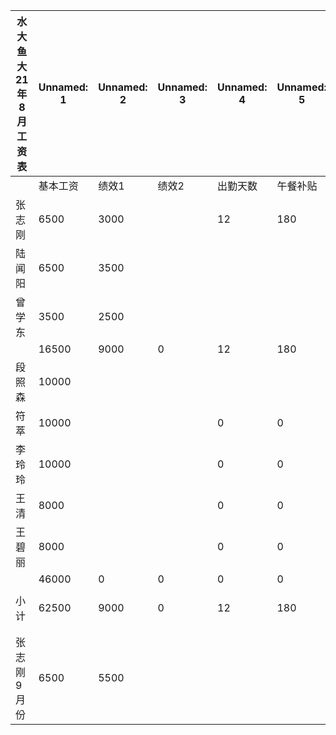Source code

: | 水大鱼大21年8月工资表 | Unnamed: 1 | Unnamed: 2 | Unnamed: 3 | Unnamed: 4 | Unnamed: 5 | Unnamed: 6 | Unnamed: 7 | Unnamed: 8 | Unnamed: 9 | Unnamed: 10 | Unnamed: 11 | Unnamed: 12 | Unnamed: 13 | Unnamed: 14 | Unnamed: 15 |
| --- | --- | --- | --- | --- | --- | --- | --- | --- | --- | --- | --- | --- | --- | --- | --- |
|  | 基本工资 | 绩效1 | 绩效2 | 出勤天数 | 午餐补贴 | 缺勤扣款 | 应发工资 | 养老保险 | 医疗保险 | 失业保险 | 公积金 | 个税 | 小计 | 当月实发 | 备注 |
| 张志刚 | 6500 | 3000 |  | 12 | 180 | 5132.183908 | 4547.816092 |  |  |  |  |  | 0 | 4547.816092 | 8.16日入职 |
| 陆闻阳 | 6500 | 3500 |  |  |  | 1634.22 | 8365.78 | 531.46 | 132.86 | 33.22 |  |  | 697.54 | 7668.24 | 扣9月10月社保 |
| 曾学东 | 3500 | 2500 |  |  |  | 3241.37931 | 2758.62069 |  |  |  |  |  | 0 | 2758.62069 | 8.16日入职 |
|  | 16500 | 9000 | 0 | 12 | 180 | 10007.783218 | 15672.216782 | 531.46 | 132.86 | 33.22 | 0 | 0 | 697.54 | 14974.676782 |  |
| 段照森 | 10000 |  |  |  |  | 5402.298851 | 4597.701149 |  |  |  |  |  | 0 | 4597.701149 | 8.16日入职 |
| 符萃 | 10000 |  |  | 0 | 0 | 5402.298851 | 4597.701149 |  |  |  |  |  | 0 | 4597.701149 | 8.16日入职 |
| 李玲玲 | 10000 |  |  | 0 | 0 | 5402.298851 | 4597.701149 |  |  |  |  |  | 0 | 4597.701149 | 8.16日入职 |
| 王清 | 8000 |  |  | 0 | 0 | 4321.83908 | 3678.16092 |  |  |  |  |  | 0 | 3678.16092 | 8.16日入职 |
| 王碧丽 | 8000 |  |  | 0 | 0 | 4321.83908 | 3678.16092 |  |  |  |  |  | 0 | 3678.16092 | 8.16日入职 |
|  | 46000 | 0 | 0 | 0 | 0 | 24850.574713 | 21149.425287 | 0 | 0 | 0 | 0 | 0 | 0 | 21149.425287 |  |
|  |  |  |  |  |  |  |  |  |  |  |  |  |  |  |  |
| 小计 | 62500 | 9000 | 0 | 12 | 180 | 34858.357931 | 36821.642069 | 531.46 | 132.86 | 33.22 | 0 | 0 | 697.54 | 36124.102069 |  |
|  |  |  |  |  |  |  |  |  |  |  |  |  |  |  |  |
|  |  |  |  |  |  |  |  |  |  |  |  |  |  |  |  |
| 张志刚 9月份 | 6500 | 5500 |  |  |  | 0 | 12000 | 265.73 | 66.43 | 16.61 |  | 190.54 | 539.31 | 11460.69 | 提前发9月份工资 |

* * * * * * *

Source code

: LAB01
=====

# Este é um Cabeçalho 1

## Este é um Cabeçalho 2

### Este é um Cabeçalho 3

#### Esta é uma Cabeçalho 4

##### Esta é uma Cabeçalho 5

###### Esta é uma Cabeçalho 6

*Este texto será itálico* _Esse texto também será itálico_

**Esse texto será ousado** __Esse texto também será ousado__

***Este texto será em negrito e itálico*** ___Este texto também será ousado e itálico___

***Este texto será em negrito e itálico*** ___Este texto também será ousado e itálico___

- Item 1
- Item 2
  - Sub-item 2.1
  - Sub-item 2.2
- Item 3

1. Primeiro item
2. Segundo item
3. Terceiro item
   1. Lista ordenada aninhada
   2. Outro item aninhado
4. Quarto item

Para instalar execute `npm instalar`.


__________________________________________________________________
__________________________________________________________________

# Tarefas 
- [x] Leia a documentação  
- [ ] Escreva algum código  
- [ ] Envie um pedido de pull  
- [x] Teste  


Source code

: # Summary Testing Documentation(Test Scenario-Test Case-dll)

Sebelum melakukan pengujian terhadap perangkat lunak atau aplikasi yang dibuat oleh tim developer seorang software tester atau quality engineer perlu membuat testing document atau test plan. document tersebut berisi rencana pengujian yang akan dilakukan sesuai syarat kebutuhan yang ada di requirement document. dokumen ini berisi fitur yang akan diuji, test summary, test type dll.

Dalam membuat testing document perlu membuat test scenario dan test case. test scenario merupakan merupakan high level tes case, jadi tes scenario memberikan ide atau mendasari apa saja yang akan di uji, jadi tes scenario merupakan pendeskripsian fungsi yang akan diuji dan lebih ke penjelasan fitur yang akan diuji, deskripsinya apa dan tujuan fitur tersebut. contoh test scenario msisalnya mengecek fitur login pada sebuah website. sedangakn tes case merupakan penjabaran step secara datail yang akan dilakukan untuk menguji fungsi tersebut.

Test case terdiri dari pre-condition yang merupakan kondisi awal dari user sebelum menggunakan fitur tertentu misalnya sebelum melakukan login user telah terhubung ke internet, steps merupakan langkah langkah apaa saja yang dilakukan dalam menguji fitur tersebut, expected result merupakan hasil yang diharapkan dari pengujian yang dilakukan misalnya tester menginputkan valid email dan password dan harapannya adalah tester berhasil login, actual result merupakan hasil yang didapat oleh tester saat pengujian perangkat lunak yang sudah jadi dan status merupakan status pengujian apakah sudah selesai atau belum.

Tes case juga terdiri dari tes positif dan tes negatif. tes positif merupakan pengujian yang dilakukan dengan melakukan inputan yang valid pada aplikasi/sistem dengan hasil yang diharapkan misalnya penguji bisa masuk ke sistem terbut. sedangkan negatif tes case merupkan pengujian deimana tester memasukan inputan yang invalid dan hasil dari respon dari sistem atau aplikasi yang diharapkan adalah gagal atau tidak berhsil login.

* * * * * * *

REQUIREMENT :: Scan the records above for the lines holding "- [x] Teste" and "Dalam membuat testing". Transcribe those two and every line between them word for word, and no others.

WRITTEN RESPONSE ::
- [x] Teste  


Source code

: # Summary Testing Documentation(Test Scenario-Test Case-dll)

Sebelum melakukan pengujian terhadap perangkat lunak atau aplikasi yang dibuat oleh tim developer seorang software tester atau quality engineer perlu membuat testing document atau test plan. document tersebut berisi rencana pengujian yang akan dilakukan sesuai syarat kebutuhan yang ada di requirement document. dokumen ini berisi fitur yang akan diuji, test summary, test type dll.

Dalam membuat testing document perlu membuat test scenario dan test case. test scenario merupakan merupakan high level tes case, jadi tes scenario memberikan ide atau mendasari apa saja yang akan di uji, jadi tes scenario merupakan pendeskripsian fungsi yang akan diuji dan lebih ke penjelasan fitur yang akan diuji, deskripsinya apa dan tujuan fitur tersebut. contoh test scenario msisalnya mengecek fitur login pada sebuah website. sedangakn tes case merupakan penjabaran step secara datail yang akan dilakukan untuk menguji fungsi tersebut.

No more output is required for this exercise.